Work to complete: Should any entry hold a picture, omit that picture and copy the rest of the entry exactly.

Excerpted records:
+-------+

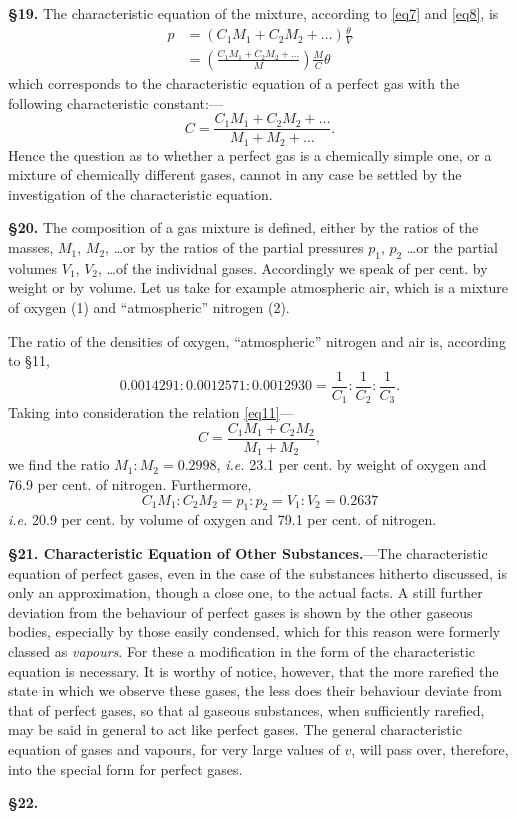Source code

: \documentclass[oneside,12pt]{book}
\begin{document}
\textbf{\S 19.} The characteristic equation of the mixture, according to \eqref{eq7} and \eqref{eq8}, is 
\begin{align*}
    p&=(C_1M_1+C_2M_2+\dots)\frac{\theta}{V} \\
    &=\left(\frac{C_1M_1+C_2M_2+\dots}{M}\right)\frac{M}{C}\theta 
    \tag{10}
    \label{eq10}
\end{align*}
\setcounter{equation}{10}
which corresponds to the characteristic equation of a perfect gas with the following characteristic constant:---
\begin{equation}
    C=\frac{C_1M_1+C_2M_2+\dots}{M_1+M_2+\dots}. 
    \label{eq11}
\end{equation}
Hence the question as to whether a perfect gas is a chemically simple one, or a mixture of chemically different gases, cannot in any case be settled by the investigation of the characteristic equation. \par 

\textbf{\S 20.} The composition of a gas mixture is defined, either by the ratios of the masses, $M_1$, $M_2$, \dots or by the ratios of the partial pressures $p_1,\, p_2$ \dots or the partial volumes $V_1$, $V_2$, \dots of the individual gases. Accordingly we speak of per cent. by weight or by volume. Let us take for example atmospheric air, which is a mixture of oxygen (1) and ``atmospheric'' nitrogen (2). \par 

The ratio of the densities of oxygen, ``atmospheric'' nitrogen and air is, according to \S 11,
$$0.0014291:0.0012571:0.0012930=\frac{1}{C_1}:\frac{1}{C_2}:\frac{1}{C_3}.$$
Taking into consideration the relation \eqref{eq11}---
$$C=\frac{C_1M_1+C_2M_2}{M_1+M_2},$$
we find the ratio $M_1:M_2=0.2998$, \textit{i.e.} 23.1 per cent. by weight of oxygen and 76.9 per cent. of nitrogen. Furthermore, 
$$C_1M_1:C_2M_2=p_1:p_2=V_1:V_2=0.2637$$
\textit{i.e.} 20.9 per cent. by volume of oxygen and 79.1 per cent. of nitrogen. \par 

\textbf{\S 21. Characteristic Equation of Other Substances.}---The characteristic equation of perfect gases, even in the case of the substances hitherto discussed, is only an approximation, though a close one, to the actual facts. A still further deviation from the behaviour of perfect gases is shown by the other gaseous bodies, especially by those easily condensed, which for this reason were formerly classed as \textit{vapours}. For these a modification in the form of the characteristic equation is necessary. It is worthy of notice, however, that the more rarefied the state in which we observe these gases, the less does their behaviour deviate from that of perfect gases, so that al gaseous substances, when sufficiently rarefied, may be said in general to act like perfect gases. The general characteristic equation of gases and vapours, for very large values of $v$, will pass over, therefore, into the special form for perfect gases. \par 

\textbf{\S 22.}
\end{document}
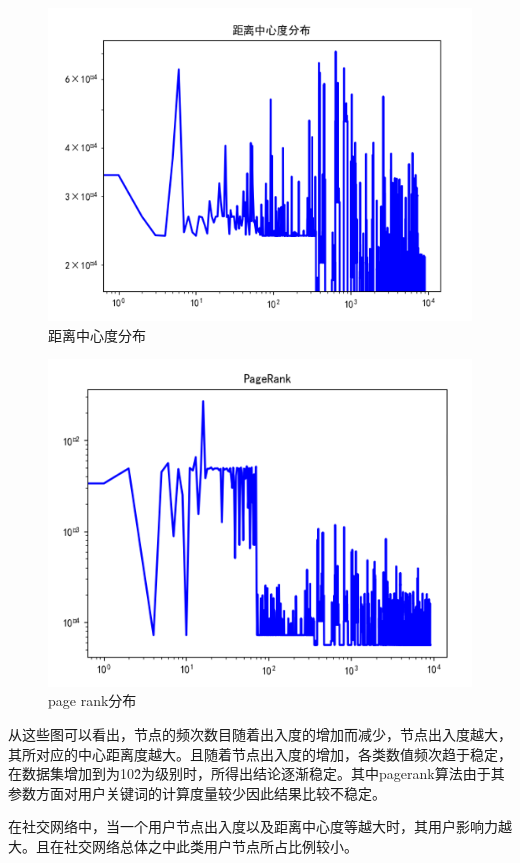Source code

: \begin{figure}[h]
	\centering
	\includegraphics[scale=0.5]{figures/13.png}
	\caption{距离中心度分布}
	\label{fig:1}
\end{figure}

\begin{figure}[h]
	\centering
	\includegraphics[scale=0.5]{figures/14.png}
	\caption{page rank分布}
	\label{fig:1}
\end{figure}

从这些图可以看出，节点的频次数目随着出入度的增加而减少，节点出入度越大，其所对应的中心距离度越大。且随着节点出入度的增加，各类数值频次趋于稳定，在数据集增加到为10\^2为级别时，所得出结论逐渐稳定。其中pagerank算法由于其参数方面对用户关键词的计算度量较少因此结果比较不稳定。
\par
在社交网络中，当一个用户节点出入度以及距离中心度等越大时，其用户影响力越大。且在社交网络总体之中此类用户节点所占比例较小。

+-------+

Result for this exercise:
Source code

: \documentclass[oneside,12pt]{book}
\begin{document}
\textbf{\S 19.} The characteristic equation of the mixture, according to \eqref{eq7} and \eqref{eq8}, is 
\begin{align*}
    p&=(C_1M_1+C_2M_2+\dots)\frac{\theta}{V} \\
    &=\left(\frac{C_1M_1+C_2M_2+\dots}{M}\right)\frac{M}{C}\theta 
    \tag{10}
    \label{eq10}
\end{align*}
\setcounter{equation}{10}
which corresponds to the characteristic equation of a perfect gas with the following characteristic constant:---
\begin{equation}
    C=\frac{C_1M_1+C_2M_2+\dots}{M_1+M_2+\dots}. 
    \label{eq11}
\end{equation}
Hence the question as to whether a perfect gas is a chemically simple one, or a mixture of chemically different gases, cannot in any case be settled by the investigation of the characteristic equation. \par 

\textbf{\S 20.} The composition of a gas mixture is defined, either by the ratios of the masses, $M_1$, $M_2$, \dots or by the ratios of the partial pressures $p_1,\, p_2$ \dots or the partial volumes $V_1$, $V_2$, \dots of the individual gases. Accordingly we speak of per cent. by weight or by volume. Let us take for example atmospheric air, which is a mixture of oxygen (1) and ``atmospheric'' nitrogen (2). \par 

The ratio of the densities of oxygen, ``atmospheric'' nitrogen and air is, according to \S 11,
$$0.0014291:0.0012571:0.0012930=\frac{1}{C_1}:\frac{1}{C_2}:\frac{1}{C_3}.$$
Taking into consideration the relation \eqref{eq11}---
$$C=\frac{C_1M_1+C_2M_2}{M_1+M_2},$$
we find the ratio $M_1:M_2=0.2998$, \textit{i.e.} 23.1 per cent. by weight of oxygen and 76.9 per cent. of nitrogen. Furthermore, 
$$C_1M_1:C_2M_2=p_1:p_2=V_1:V_2=0.2637$$
\textit{i.e.} 20.9 per cent. by volume of oxygen and 79.1 per cent. of nitrogen. \par 

\textbf{\S 21. Characteristic Equation of Other Substances.}---The characteristic equation of perfect gases, even in the case of the substances hitherto discussed, is only an approximation, though a close one, to the actual facts. A still further deviation from the behaviour of perfect gases is shown by the other gaseous bodies, especially by those easily condensed, which for this reason were formerly classed as \textit{vapours}. For these a modification in the form of the characteristic equation is necessary. It is worthy of notice, however, that the more rarefied the state in which we observe these gases, the less does their behaviour deviate from that of perfect gases, so that al gaseous substances, when sufficiently rarefied, may be said in general to act like perfect gases. The general characteristic equation of gases and vapours, for very large values of $v$, will pass over, therefore, into the special form for perfect gases. \par 

\textbf{\S 22.}
\end{document}
Source code

: \begin{figure}[h]
	\centering
	\includegraphics[scale=0.5]{figures/13.png}
	\caption{距离中心度分布}
	\label{fig:1}
\end{figure}

\begin{figure}[h]
	\centering
	\includegraphics[scale=0.5]{figures/14.png}
	\caption{page rank分布}
	\label{fig:1}
\end{figure}

从这些图可以看出，节点的频次数目随着出入度的增加而减少，节点出入度越大，其所对应的中心距离度越大。且随着节点出入度的增加，各类数值频次趋于稳定，在数据集增加到为10\^2为级别时，所得出结论逐渐稳定。其中pagerank算法由于其参数方面对用户关键词的计算度量较少因此结果比较不稳定。
\par
在社交网络中，当一个用户节点出入度以及距离中心度等越大时，其用户影响力越大。且在社交网络总体之中此类用户节点所占比例较小。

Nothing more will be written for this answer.